What you should do:
Within the records below, reproduce without change the lines from the line that has "(searching, sorting, modifying)." through the line that has "compare two numbers", and only those.

Raw data:

• • • • • • •

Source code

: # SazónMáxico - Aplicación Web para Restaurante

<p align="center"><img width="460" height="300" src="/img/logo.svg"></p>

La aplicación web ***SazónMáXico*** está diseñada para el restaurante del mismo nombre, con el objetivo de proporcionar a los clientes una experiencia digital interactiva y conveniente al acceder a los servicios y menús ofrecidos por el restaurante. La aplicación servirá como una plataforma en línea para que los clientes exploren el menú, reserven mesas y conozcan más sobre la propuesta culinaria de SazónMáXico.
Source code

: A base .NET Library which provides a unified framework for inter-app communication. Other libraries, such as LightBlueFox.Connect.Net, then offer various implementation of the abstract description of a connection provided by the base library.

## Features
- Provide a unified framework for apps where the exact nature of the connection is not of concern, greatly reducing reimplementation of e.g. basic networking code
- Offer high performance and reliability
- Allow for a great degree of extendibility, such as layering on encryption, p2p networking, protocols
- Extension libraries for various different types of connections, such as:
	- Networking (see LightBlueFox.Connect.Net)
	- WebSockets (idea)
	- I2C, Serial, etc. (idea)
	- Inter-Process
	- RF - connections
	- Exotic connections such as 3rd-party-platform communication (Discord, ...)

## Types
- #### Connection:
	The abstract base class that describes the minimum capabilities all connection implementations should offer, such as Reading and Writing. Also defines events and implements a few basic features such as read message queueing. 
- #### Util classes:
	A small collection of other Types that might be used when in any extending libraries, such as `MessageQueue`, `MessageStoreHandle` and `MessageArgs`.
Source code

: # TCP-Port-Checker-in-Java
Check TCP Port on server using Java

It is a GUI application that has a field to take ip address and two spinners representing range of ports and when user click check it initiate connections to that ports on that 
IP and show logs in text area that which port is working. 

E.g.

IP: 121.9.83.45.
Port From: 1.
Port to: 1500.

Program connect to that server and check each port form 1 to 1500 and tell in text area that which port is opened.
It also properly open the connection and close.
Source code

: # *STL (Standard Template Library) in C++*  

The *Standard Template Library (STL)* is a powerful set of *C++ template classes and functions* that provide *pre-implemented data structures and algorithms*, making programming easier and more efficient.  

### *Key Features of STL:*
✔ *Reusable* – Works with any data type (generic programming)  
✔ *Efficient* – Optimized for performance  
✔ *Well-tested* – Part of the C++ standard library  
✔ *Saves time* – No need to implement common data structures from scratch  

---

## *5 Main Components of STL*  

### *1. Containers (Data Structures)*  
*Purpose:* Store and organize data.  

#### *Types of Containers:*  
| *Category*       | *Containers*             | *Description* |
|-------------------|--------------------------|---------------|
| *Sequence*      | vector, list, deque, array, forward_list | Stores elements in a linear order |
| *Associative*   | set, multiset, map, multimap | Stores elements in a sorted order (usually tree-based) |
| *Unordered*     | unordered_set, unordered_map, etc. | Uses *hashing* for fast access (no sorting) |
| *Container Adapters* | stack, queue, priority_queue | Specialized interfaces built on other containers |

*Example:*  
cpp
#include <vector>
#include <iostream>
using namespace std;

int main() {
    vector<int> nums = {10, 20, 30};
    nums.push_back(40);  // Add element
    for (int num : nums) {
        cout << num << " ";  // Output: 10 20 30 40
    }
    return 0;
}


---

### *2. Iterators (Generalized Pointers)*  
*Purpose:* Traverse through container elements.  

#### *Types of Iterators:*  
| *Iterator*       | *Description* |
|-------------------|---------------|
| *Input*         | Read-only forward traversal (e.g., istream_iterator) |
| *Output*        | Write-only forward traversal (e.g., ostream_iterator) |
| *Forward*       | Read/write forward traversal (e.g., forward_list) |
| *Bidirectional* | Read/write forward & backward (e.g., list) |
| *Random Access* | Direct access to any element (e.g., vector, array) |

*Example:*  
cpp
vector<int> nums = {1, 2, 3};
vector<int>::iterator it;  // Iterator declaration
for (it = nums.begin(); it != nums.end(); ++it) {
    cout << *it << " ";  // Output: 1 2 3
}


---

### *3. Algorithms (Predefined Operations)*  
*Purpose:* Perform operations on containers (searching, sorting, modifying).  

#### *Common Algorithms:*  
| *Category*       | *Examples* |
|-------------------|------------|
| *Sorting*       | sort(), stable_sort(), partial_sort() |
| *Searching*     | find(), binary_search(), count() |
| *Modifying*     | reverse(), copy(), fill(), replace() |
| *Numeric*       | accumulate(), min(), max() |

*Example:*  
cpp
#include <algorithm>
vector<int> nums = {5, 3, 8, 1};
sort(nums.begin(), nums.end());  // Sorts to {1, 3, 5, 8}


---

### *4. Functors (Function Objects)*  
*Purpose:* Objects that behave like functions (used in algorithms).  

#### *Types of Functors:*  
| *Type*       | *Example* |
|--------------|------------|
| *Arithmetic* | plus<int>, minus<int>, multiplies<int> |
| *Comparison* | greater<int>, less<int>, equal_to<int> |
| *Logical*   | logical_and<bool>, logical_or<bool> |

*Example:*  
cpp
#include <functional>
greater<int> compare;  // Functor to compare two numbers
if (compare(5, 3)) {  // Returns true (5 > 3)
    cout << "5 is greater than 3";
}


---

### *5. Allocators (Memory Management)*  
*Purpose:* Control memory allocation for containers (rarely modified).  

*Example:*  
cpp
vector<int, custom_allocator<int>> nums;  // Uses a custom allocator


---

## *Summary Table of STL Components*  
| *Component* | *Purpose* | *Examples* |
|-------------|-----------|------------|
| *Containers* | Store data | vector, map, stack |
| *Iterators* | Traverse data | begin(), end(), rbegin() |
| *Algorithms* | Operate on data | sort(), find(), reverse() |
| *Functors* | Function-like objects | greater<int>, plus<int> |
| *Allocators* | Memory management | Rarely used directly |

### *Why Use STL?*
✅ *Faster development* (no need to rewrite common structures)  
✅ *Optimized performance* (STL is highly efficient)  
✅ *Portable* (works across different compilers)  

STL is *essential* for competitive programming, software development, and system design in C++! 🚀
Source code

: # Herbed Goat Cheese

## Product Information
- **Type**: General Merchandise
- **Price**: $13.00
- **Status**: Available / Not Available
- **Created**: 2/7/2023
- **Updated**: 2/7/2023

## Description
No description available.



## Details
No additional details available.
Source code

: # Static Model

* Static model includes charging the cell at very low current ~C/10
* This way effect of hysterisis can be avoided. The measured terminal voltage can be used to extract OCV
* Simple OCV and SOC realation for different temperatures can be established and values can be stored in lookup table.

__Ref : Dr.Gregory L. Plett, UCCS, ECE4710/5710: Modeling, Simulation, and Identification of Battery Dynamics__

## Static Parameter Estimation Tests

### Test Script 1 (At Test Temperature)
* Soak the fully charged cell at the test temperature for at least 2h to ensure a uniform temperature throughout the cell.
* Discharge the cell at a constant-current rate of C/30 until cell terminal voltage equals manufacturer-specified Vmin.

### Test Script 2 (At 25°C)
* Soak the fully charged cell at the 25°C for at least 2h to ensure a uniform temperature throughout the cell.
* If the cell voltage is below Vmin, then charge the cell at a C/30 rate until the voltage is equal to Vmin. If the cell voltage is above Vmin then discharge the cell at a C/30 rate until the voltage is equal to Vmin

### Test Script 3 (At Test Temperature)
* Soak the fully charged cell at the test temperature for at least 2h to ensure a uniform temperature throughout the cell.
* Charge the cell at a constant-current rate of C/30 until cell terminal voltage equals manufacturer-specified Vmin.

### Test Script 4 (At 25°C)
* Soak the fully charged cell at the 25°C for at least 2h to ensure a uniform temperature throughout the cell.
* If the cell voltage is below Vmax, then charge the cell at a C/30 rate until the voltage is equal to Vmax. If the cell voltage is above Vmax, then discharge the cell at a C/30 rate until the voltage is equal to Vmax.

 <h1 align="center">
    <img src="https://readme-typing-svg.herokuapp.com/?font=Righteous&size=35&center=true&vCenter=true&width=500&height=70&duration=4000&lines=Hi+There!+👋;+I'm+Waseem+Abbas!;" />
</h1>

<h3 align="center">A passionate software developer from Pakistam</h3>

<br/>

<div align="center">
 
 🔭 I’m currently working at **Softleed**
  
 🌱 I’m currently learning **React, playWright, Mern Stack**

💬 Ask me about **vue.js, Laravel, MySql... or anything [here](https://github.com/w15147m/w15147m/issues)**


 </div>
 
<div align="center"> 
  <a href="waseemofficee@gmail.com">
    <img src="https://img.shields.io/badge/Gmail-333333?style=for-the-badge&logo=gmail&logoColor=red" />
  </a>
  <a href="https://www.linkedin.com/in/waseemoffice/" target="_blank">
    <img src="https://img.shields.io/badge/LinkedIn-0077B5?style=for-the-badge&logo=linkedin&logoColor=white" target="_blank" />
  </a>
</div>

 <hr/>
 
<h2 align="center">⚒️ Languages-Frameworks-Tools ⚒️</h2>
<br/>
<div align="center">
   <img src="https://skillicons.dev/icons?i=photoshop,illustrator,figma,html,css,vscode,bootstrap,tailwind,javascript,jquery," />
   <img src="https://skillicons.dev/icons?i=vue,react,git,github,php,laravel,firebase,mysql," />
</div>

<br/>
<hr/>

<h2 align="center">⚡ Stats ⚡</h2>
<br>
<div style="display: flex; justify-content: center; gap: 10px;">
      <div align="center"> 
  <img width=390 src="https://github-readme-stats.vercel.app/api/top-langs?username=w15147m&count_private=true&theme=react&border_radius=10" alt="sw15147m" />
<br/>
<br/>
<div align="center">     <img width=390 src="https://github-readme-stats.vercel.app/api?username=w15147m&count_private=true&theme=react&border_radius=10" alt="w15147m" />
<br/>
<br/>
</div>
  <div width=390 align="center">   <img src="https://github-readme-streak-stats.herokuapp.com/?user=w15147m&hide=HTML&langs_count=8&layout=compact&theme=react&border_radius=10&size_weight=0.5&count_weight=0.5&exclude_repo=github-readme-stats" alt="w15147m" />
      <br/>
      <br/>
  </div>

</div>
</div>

• • • • • • •

Answer to this problem:
*Purpose:* Perform operations on containers (searching, sorting, modifying).  

#### *Common Algorithms:*  
| *Category*       | *Examples* |
|-------------------|------------|
| *Sorting*       | sort(), stable_sort(), partial_sort() |
| *Searching*     | find(), binary_search(), count() |
| *Modifying*     | reverse(), copy(), fill(), replace() |
| *Numeric*       | accumulate(), min(), max() |

*Example:*  
cpp
#include <algorithm>
vector<int> nums = {5, 3, 8, 1};
sort(nums.begin(), nums.end());  // Sorts to {1, 3, 5, 8}


---

### *4. Functors (Function Objects)*  
*Purpose:* Objects that behave like functions (used in algorithms).  

#### *Types of Functors:*  
| *Type*       | *Example* |
|--------------|------------|
| *Arithmetic* | plus<int>, minus<int>, multiplies<int> |
| *Comparison* | greater<int>, less<int>, equal_to<int> |
| *Logical*   | logical_and<bool>, logical_or<bool> |

*Example:*  
cpp
#include <functional>
greater<int> compare;  // Functor to compare two numbers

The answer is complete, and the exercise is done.